Hablar memorizado

Hablar memorizado es la recitación de memoria de un mensaje escrito que el hablante ha cometido a la memoria. Los actores, por supuesto, recitan de memoria cada vez que interpretan un guión. Cuando se trata de discursos, la memorización puede ser útil cuando el mensaje debe ser exacto y el hablante no quiere estar limitado por notas.

La ventaja de memorizar es que permite al hablante mantener la vista contacto con la audiencia a lo largo del discurso. Estar libre de notas significa que puede moverse libremente por el escenario y usar sus manos para hacer gestos. Si su discurso utiliza ayudas visuales, esta libertad es una ventaja aún mayor.

Sin embargo, existen algunos costos reales y potenciales. Primero, a menos que también planifique y memorice cada señal vocal (las variaciones sutiles pero significativas en la entrega del discurso, que pueden incluir el uso de tono, tono, volumen y ritmo), gesto y expresión facial, su presentación será plana y poco interesante , e incluso el tema más fascinante sufrirá.
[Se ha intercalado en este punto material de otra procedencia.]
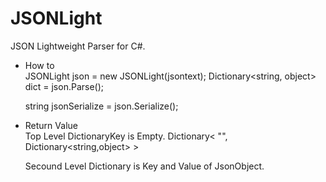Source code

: JSONLight
=========

JSON Lightweight Parser for C#.  

* How to  
  JSONLight json = new JSONLight(jsontext);
  Dictionary<string, object> dict = json.Parse();  
  
  string jsonSerialize = json.Serialize();  
  
* Return Value  
  Top Level DictionaryKey is Empty. 
   Dictionary< "", Dictionary<string,object> >  
  
  Secound Level Dictionary is Key and Value of JsonObject.


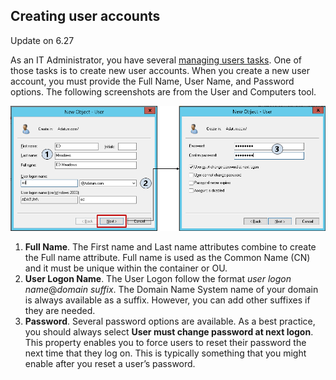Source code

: <h2>Creating user accounts</h2>
<p>Update on 6.27</p>
<p>As an IT Administrator, you have several  <a href="https://technet.microsoft.com/en-us/library/cc754661.aspx">managing users tasks</a>. One of those tasks is to create new user accounts. When you create a new user account, you must provide the Full Name, User Name, and Password options. The following screenshots are from the User and Computers tool.</p>
<p><img src="../..\Linked_Image_Files\1.1.2.png" alt="Screenshot of the New Object - User wizard. The first image highlights the Name and Logon information. The second image highlights the password information. " /></p>
<ol>
<li><strong>Full Name</strong>. The First name and Last name attributes combine to create the Full name attribute. Full name is used as the Common Name (CN) and it must be unique within the container or OU.</li>
<li><strong>User Logon Name</strong>. The User Logon follow the format <em>user logon name</em>@<em>domain suffix</em>. The Domain Name System name of your domain is always available as a suffix. However, you can add other suffixes if they are needed.</li>
<li><strong>Password</strong>. Several password options are available. As a best practice, you should always select <strong>User must change password at next logon</strong>. This property enables you to force users to reset their password the next time that they log on. This is typically something that you might enable after you reset a user’s password.</li>
</ol>
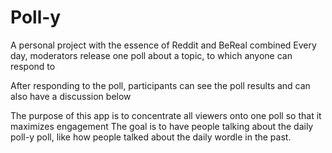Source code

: # Poll-y
A personal project with the essence of Reddit and BeReal combined
Every day, moderators release one poll about a topic, to which anyone can respond to

After responding to the poll, participants can see the poll results and can also have a discussion below

The purpose of this app is to concentrate all viewers onto one poll so that it maximizes engagement
The goal is to have people talking about the daily poll-y poll, like how people talked about the daily wordle in the past.
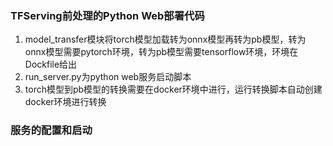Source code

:### TFServing前处理的Python Web部署代码
1. model_transfer模块将torch模型加载转为onnx模型再转为pb模型，转为onnx模型需要pytorch环境，转为pb模型需要tensorflow环境，环境在Dockfile给出
2. run_server.py为python web服务启动脚本
3. torch模型到pb模型的转换需要在docker环境中进行，运行转换脚本自动创建docker环境进行转换




### 服务的配置和启动

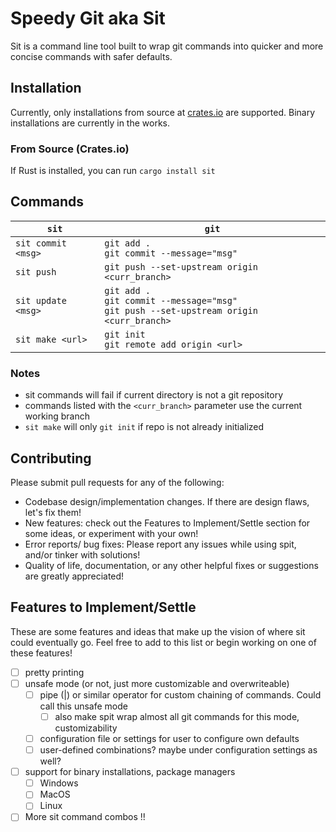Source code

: # Speedy Git aka Sit
Sit is a command line tool built to wrap git commands into quicker and more concise commands with safer defaults. 

## Installation
Currently, only installations from source at [crates.io](https://crates.io/crates/sit) are supported. Binary installations are currently in the works.
### From Source (Crates.io)
If Rust is installed, you can run `cargo install sit` 

## Commands
| `sit` | `git` |
| ------ | ----- |
| `sit commit <msg>` | `git add . `<br /> `git commit --message="msg"` |
| `sit push` | `git push --set-upstream origin <curr_branch>` |
| `sit update <msg>` | `git add .` <br /> `git commit --message="msg"`<br /> `git push --set-upstream origin <curr_branch>` |
| `sit make <url>` | `git init` <br /> `git remote add origin <url>` |
### Notes
- sit commands will fail if current directory is not a git repository
- commands listed with the `<curr_branch>` parameter use the current working branch
- `sit make` will only `git init` if repo is not already initialized

## Contributing
Please submit pull requests for any of the following: 
- Codebase design/implementation changes. If there are design flaws, let's fix them!
- New features: check out the Features to Implement/Settle section for some ideas, or experiment with your own!
- Error reports/ bug fixes: Please report any issues while using spit, and/or tinker with solutions!
- Quality of life, documentation, or any other helpful fixes or suggestions are greatly appreciated!

## Features to Implement/Settle
These are some features and ideas that make up the vision of where sit could eventually go. Feel free to add to this list or begin working on one of these features!
- [ ] pretty printing
- [ ] unsafe mode (or not, just more customizable and overwriteable)
  - [ ] pipe (|) or similar operator for custom chaining of commands. Could call this unsafe mode
    - [ ] also make spit wrap almost all git commands for this mode, customizability 
  - [ ] configuration file or settings for user to configure own defaults
  - [ ] user-defined combinations? maybe under configuration settings as well?
- [ ] support for binary installations, package managers
  - [ ] Windows
  - [ ] MacOS
  - [ ] Linux
- [ ] More sit command combos !!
Puede terminar hablando en un tono monótono o en un patrón de ejecución repetitiva de cantar una canción. También puede presentar su discurso en un estilo rápido de «ametralladora» que no enfatiza los puntos más importantes.

En segundo lugar, si pierde su lugar y comienza a intentar improvisar, el contraste en su estilo de la entrega alertará a su audiencia de que algo anda mal. Si se queda completamente en blanco durante la presentación, será extremadamente difícil encontrar su lugar y continuar. Obviamente, memorizar un discurso típico de siete minutos en el aula requiere mucho tiempo y esfuerzo, y si no estás acostumbrado a memorizar, es muy difícil de lograr. Siendo realistas, probablemente no tendrás el tiempo necesario para dar un discurso completamente memorizado. Sin embargo, si practicas adecuadamente, te acercarás a la sensación de memorizado sin dejar de ser extemporáneo.

Como dijimos anteriormente, para los propósitos de esta clase, utilizará el habla extemporánea. Muchos oradores profesionales a quienes se les paga por hacer discursos usan este enfoque porque, si bien pueden saber en gran medida lo que ellos quieren es decir, generalmente realizan cambios y ajustes en función de la audiencia o el evento. Este enfoque también incorpora la mayoría de los beneficios del habla memorizada (saber lo que quiere decir; ser ensayado muy a fondo) y del habla manuscrita (tener algunas palabras frente a usted para referirse) sin las trampas inherentes que esos enfoques traen consigo.